_Data in this exercise:_

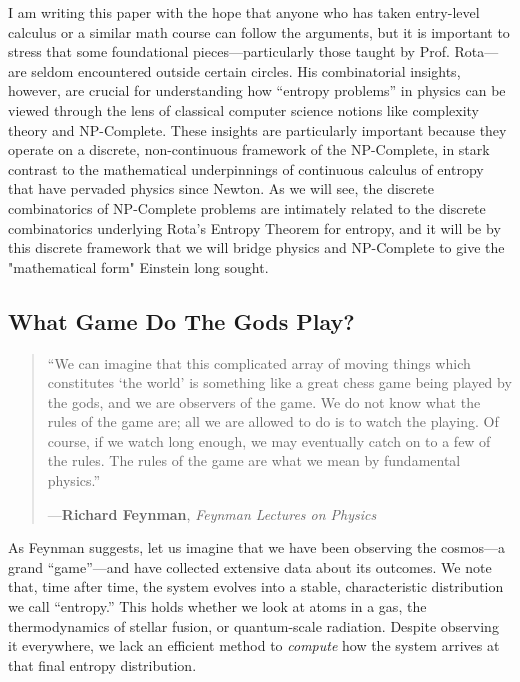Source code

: \documentclass{report}
\begin{document}
I am writing this paper with the hope that anyone who has taken entry-level calculus or a similar math course can follow the arguments, but it is important to stress that some foundational pieces—particularly those taught by Prof. Rota—are seldom encountered outside certain circles. His combinatorial insights, however, are crucial for understanding how “entropy problems” in physics can be viewed through the lens of classical computer science notions like complexity theory and NP-Complete. These insights are particularly important because they operate on a discrete, non-continuous framework of the NP-Complete, in stark contrast to the mathematical underpinnings of continuous calculus of entropy that have pervaded physics since Newton. As we will see, the discrete combinatorics of NP-Complete problems are intimately related to the discrete combinatorics underlying Rota's Entropy Theorem for entropy, and it will be by this discrete framework that we will bridge physics and NP-Complete to give the "mathematical form" Einstein long sought.


\subsection*{What Game Do The Gods Play?}
\begin{quote}
    ``We can imagine that this complicated array of moving things which constitutes ‘the world’ is 
    something like a great chess game being played by the gods, and we are observers of the game. We 
    do not know what the rules of the game are; all we are allowed to do is to watch the playing. Of 
    course, if we watch long enough, we may eventually catch on to a few of the rules. The rules of 
    the game are what we mean by fundamental physics.''
  
    ---\textbf{Richard Feynman}, \emph{Feynman Lectures on Physics}\cite{FeynmanGameRules}
  \end{quote}
As Feynman suggests, let us imagine that we have been observing the cosmos—a grand “game”—and have collected extensive data about its outcomes. We note that, time after time, the system evolves into a stable, characteristic distribution we call “entropy.” This holds whether we look at atoms in a gas, the thermodynamics of stellar fusion, or quantum-scale radiation. Despite observing it everywhere, we lack an efficient method to \emph{compute} how the system arrives at that final entropy distribution.
\end{document}
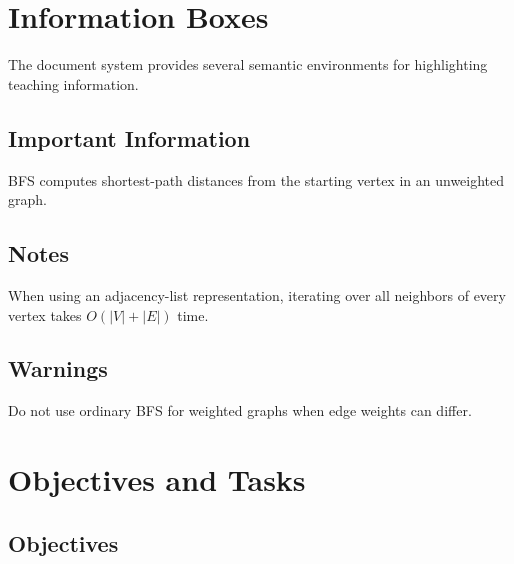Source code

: \documentclass{csdept}
\begin{document}
\section{Information Boxes}

The document system provides several semantic environments for
highlighting teaching information.

\subsection{Important Information}

\begin{important}

BFS computes shortest-path distances from the starting vertex
in an unweighted graph.

\end{important}

\subsection{Notes}

\begin{note}

When using an adjacency-list representation, iterating over all
neighbors of every vertex takes $O(|V|+|E|)$ time.

\end{note}

\subsection{Warnings}

\begin{warning}

Do not use ordinary BFS for weighted graphs when edge weights
can differ.

\end{warning}

\section{Objectives and Tasks}

\subsection{Objectives}
\end{document}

_Task:_ Leaving the pictures aside, transcribe the entire listing exactly.

_Task output:_
Source code

: \documentclass{report}
\begin{document}
I am writing this paper with the hope that anyone who has taken entry-level calculus or a similar math course can follow the arguments, but it is important to stress that some foundational pieces—particularly those taught by Prof. Rota—are seldom encountered outside certain circles. His combinatorial insights, however, are crucial for understanding how “entropy problems” in physics can be viewed through the lens of classical computer science notions like complexity theory and NP-Complete. These insights are particularly important because they operate on a discrete, non-continuous framework of the NP-Complete, in stark contrast to the mathematical underpinnings of continuous calculus of entropy that have pervaded physics since Newton. As we will see, the discrete combinatorics of NP-Complete problems are intimately related to the discrete combinatorics underlying Rota's Entropy Theorem for entropy, and it will be by this discrete framework that we will bridge physics and NP-Complete to give the "mathematical form" Einstein long sought.


\subsection*{What Game Do The Gods Play?}
\begin{quote}
    ``We can imagine that this complicated array of moving things which constitutes ‘the world’ is 
    something like a great chess game being played by the gods, and we are observers of the game. We 
    do not know what the rules of the game are; all we are allowed to do is to watch the playing. Of 
    course, if we watch long enough, we may eventually catch on to a few of the rules. The rules of 
    the game are what we mean by fundamental physics.''
  
    ---\textbf{Richard Feynman}, \emph{Feynman Lectures on Physics}\cite{FeynmanGameRules}
  \end{quote}
As Feynman suggests, let us imagine that we have been observing the cosmos—a grand “game”—and have collected extensive data about its outcomes. We note that, time after time, the system evolves into a stable, characteristic distribution we call “entropy.” This holds whether we look at atoms in a gas, the thermodynamics of stellar fusion, or quantum-scale radiation. Despite observing it everywhere, we lack an efficient method to \emph{compute} how the system arrives at that final entropy distribution.
\end{document}
Source code

: \documentclass{csdept}
\begin{document}
\section{Information Boxes}

The document system provides several semantic environments for
highlighting teaching information.

\subsection{Important Information}

\begin{important}

BFS computes shortest-path distances from the starting vertex
in an unweighted graph.

\end{important}

\subsection{Notes}

\begin{note}

When using an adjacency-list representation, iterating over all
neighbors of every vertex takes $O(|V|+|E|)$ time.

\end{note}

\subsection{Warnings}

\begin{warning}

Do not use ordinary BFS for weighted graphs when edge weights
can differ.

\end{warning}

\section{Objectives and Tasks}

\subsection{Objectives}
\end{document}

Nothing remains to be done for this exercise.